傷薬を手にした私を見て勘違いし腰を浮かすが、それを制止した私は彼の隣に座った。

「うん。貴方がね」
「いりませぬ」

拒否すると分かっていたけど、少し腫れた頬が痛々しいから塗りたい。綺麗な顔なんだから傷を残したくないじゃん!

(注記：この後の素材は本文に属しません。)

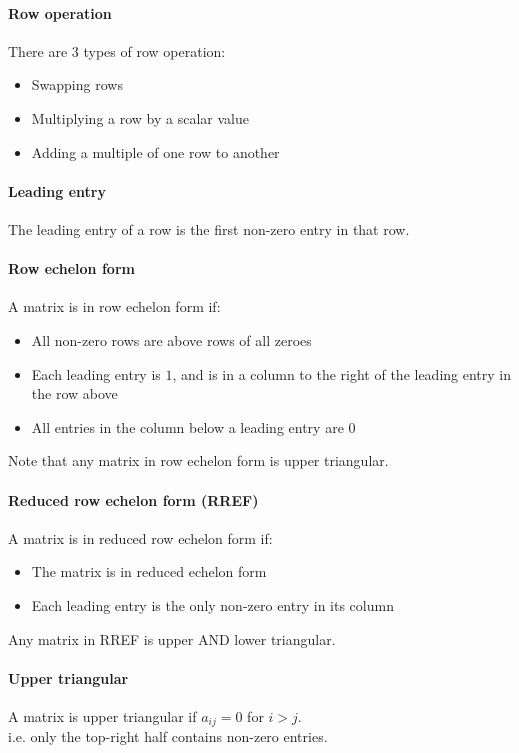 \documentclass{scrartcl}
\begin{document}
\paragraph{Row operation}
There are 3 types of row operation:
\begin{itemize}
\item Swapping rows
\item Multiplying a row by a scalar value
\item Adding a multiple of one row to another
\end{itemize}

\paragraph{Leading entry}
The leading entry of a row is the first non-zero entry in that row.

\paragraph{Row echelon form}
A matrix is in row echelon form if:
\begin{itemize}
\item All non-zero rows are above rows of all zeroes
\item Each leading entry is $ 1 $, and is in a column to the right of the leading entry in the row above
\item All entries in the column below a leading entry are $ 0 $
\end{itemize}
Note that any matrix in row echelon form is upper triangular.

\paragraph{Reduced row echelon form (RREF)}
A matrix is in reduced row echelon form if:
\begin{itemize}
\item The matrix is in reduced echelon form
\item Each leading entry is the only non-zero entry in its column
\end{itemize}
Any matrix in RREF is upper AND lower triangular.

\paragraph{Upper triangular}
A matrix is upper triangular if $ a_{ij} = 0 $ for $ i > j $.
\\
i.e. only the top-right half contains non-zero entries.
\end{document}
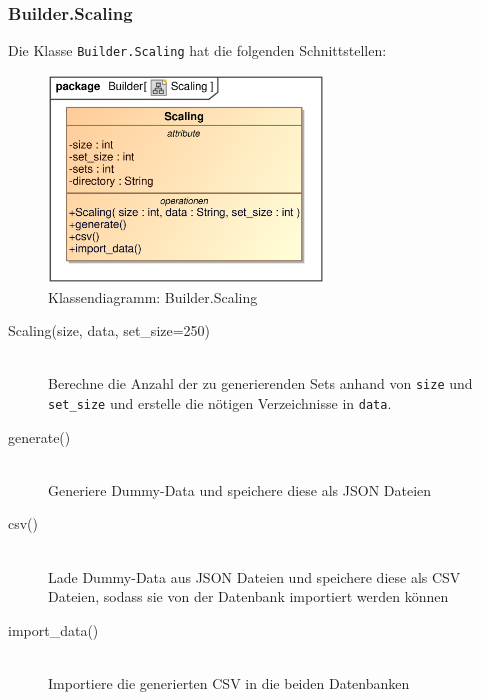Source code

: \subsubsection{Builder.Scaling}
Die Klasse \verb|Builder.Scaling| hat die folgenden Schnittstellen:
\begin{figure}[H]
    \myfloatalign
    \includegraphics[width=0.65\textwidth]{gfx/MtGDeepAnalysis/Scaling.eps}
    \caption{Klassendiagramm: Builder.Scaling}
    \label{fig:class:builder.Scaling}
\end{figure}
\begin{description}
    \item[Scaling(size, data, set\_size=250)] \hfill \\
    Berechne die Anzahl der zu generierenden Sets anhand von \verb|size| und \verb|set_size| und erstelle die nötigen Verzeichnisse in \verb|data|.
    
    \item[generate()] \hfill \\
    Generiere Dummy-Data und speichere diese als \ac{JSON} Dateien
    
    \item[csv()] \hfill \\
    Lade Dummy-Data aus \ac{JSON} Dateien und speichere diese als \ac{CSV} Dateien, sodass sie von der Datenbank importiert werden können
    
    \item[import\_data()] \hfill \\
    Importiere die generierten \ac{CSV} in die beiden Datenbanken
\end{description}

「折角チャン侍医からもらって来たんだから、使わないと」

軟膏を指で掬い取った私を見て、逃げても無駄だと悟ったらしい彼は大人しく塗らせてくれた。
唇の傷に塗れる薬草はなかったので、他を【気】で診てみる。
あれだけの戦闘を繰り広げておいて、唇と頬だけってさすがチェ・ヨン。
塗っている時や彼の身体を診ている時も、めっちゃガン見されていたんだけどナニ?
視線を合わせて首を傾けると、黙っていた彼がぽつりと零す。

「……先程、医仙から聞きました」

ウンスからなにを?と、薬を片付けようとしていた手を止めた。

「天門が開いたら、ご両親に会ってくるから、」
「うん」
「チュモを天門まで同行させてほしいと」

彼女にお願いされれば拒否できないだろう。

「貴女は、……」

言葉を一旦止め、一呼吸して続けるチェ・ヨン。

「ソラも、ご両親に会いに行くべきかと」

なんか助詞が変化している気がするが、「いいの?」と尋ねると当然のように首を立てに振られた。
四十九日の法要も終わっているのに片付いていない実家を思い出す。戻ったら、遺品や実家の整理をしよっと。
軟膏の蓋を閉めて、容器を手で弄びながら続ける。

「あのね、天門を行き来すると年月の違いが起きるの」

太陽の黒点の爆発による地場が影響しているとかなんとか。時空の歪みというやつ。そういう系にはズレが生じるのはあるあるだ。
彼女と私の現代の年代も差があったな。

「だから、五年ほどの誤差は大目に見てね」

ウンスを待ち続けるチュモに伝えてほしい。

「ええ。いつまでも待ちますゆえ」

顔にかかっていた髪を耳に掛けられ、彼に表情を読み取られる。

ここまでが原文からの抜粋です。